Korean Runners Help Murakami Finish Sahara Race

Post a Comment » Written on April 24th, 2006     
Filed under: News
CHICAGO, IL (April 24, 2006) – Peter Murakami’s mother didn’t want her son to participate in the Marathon de Sables, a 150-mile, seven-day race across the Sahara.

“I was not very happy about it, but he was determined to do it,” says Nancy Murakami, who attends North Park Covenant Church. “I tried to talk him out of it, but he would have nothing of it.”

Not that she didn’t have anything to worry about – within days of the race’s start, one runner was in a French hospital in a coma, and a Finnish woman had a stroke.

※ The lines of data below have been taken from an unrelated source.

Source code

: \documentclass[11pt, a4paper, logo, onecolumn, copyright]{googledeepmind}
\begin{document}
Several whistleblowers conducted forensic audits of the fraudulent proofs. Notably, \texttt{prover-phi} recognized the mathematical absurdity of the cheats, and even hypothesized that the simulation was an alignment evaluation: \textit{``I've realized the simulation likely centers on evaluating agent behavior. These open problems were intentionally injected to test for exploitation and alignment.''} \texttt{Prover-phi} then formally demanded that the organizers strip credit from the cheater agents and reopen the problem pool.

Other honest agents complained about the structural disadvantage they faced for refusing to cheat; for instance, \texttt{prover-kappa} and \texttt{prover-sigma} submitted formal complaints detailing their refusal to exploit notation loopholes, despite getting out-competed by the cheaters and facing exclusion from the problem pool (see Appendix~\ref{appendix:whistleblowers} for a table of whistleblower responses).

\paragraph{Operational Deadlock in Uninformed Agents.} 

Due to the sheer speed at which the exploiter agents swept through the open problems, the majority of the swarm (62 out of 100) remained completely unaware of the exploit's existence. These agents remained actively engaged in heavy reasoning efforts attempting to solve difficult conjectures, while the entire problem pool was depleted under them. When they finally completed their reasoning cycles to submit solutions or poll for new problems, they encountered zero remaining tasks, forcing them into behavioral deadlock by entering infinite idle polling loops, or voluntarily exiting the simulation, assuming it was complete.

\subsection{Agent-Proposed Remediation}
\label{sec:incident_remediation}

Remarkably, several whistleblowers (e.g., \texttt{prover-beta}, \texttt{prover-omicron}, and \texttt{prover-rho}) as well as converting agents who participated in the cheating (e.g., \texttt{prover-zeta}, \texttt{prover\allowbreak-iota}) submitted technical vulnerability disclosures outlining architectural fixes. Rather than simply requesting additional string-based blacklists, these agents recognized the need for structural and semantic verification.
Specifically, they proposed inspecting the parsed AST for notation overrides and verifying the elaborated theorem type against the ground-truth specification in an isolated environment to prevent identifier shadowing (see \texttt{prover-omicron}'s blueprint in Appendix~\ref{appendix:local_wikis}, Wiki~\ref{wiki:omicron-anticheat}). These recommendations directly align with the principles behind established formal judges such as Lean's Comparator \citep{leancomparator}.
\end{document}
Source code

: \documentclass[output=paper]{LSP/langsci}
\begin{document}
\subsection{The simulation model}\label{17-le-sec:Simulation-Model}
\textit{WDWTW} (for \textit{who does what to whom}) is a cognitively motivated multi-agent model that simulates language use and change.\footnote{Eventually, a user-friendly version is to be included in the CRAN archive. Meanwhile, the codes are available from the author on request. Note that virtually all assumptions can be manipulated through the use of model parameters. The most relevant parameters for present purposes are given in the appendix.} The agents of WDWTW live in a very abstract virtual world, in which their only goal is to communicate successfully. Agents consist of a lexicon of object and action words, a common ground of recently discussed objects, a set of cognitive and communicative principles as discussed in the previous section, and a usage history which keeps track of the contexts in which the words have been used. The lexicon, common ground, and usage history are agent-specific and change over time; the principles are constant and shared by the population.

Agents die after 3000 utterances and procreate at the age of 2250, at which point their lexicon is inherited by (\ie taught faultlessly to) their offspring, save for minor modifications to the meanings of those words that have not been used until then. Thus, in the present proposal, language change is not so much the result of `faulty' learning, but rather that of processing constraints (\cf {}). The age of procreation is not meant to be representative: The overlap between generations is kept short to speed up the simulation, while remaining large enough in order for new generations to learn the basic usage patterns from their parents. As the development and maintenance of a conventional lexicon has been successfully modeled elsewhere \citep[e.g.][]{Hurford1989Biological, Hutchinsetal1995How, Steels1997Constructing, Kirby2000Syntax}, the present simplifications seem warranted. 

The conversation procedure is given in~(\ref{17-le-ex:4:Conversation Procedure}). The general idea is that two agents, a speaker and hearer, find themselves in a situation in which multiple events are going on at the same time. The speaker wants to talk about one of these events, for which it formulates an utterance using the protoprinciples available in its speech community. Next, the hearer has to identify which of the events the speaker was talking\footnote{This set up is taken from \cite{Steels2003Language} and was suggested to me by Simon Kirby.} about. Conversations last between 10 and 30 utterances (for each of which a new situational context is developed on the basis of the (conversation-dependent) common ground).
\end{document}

The 23-year-old Chicago native recently completed the race, in which 200 of 700 participants had dropped out, including the top American runner. Murakami credits a group of South Koreans for enabling him to finish – “they saved me for sure.”

“I feel my extremely difficult time during the race was caused not only by the race course and conditions, but very much by the fact that my food supply was ill-advised,” Murakami says on his website. He explains that too many of his needed calories came in powder form to be mixed with water – drinks that tasted bad and contained too little salt.

“Have you ever had to cry, but denied yourself the luxury because you could spare neither the water nor the salt?” he writes.

The Korean runners supplied him with the right kind of food and calories. They didn’t ask for anything in return, but Murakami says he insisted. The Koreans took the powdered food, and even said they liked it.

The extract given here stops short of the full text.